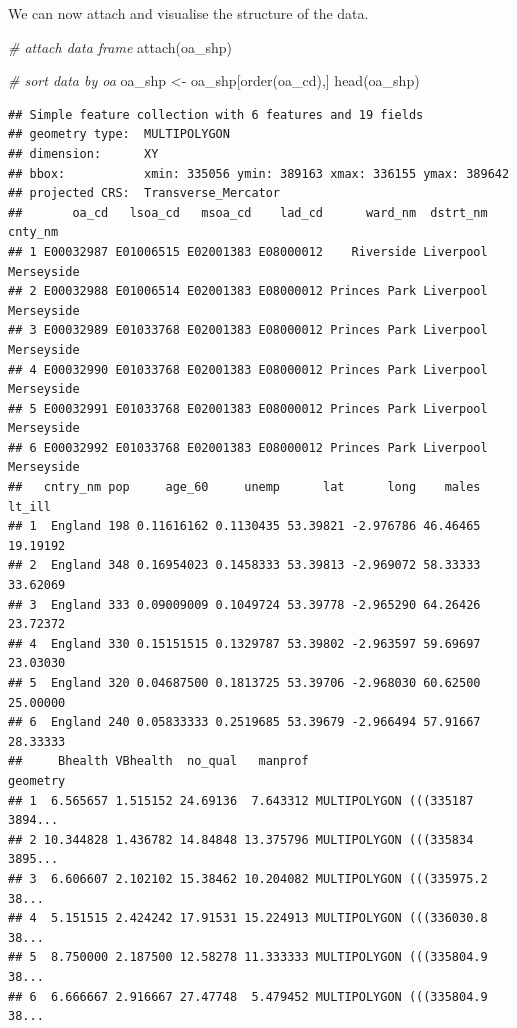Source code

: \documentclass[
]{book}
\newenvironment{Shaded}{\begin{snugshade}}{\end{snugshade}}
\newcommand{\CommentTok}[1]{\textcolor[rgb]{0.56,0.35,0.01}{\textit{#1}}}
\newcommand{\FunctionTok}[1]{\textcolor[rgb]{0.00,0.00,0.00}{#1}}
\newcommand{\NormalTok}[1]{#1}
\newcommand{\OtherTok}[1]{\textcolor[rgb]{0.56,0.35,0.01}{#1}}
\begin{document}
We can now attach and visualise the structure of the data.

\begin{Shaded}
\begin{Highlighting}[]
\CommentTok{\# attach data frame}
\FunctionTok{attach}\NormalTok{(oa\_shp)}

\CommentTok{\# sort data by oa}
\NormalTok{oa\_shp }\OtherTok{\textless{}{-}}\NormalTok{ oa\_shp[}\FunctionTok{order}\NormalTok{(oa\_cd),]}
\FunctionTok{head}\NormalTok{(oa\_shp)}
\end{Highlighting}
\end{Shaded}

\begin{verbatim}
## Simple feature collection with 6 features and 19 fields
## geometry type:  MULTIPOLYGON
## dimension:      XY
## bbox:           xmin: 335056 ymin: 389163 xmax: 336155 ymax: 389642
## projected CRS:  Transverse_Mercator
##       oa_cd   lsoa_cd   msoa_cd    lad_cd      ward_nm  dstrt_nm    cnty_nm
## 1 E00032987 E01006515 E02001383 E08000012    Riverside Liverpool Merseyside
## 2 E00032988 E01006514 E02001383 E08000012 Princes Park Liverpool Merseyside
## 3 E00032989 E01033768 E02001383 E08000012 Princes Park Liverpool Merseyside
## 4 E00032990 E01033768 E02001383 E08000012 Princes Park Liverpool Merseyside
## 5 E00032991 E01033768 E02001383 E08000012 Princes Park Liverpool Merseyside
## 6 E00032992 E01033768 E02001383 E08000012 Princes Park Liverpool Merseyside
##   cntry_nm pop     age_60     unemp      lat      long    males   lt_ill
## 1  England 198 0.11616162 0.1130435 53.39821 -2.976786 46.46465 19.19192
## 2  England 348 0.16954023 0.1458333 53.39813 -2.969072 58.33333 33.62069
## 3  England 333 0.09009009 0.1049724 53.39778 -2.965290 64.26426 23.72372
## 4  England 330 0.15151515 0.1329787 53.39802 -2.963597 59.69697 23.03030
## 5  England 320 0.04687500 0.1813725 53.39706 -2.968030 60.62500 25.00000
## 6  England 240 0.05833333 0.2519685 53.39679 -2.966494 57.91667 28.33333
##     Bhealth VBhealth  no_qual   manprof                       geometry
## 1  6.565657 1.515152 24.69136  7.643312 MULTIPOLYGON (((335187 3894...
## 2 10.344828 1.436782 14.84848 13.375796 MULTIPOLYGON (((335834 3895...
## 3  6.606607 2.102102 15.38462 10.204082 MULTIPOLYGON (((335975.2 38...
## 4  5.151515 2.424242 17.91531 15.224913 MULTIPOLYGON (((336030.8 38...
## 5  8.750000 2.187500 12.58278 11.333333 MULTIPOLYGON (((335804.9 38...
## 6  6.666667 2.916667 27.47748  5.479452 MULTIPOLYGON (((335804.9 38...
\end{verbatim}
\end{document}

◆ **The problem**: Please state how many lines of the data hold the string "CommentTok", with nothing else in your reply.

◆ **Response box**: 3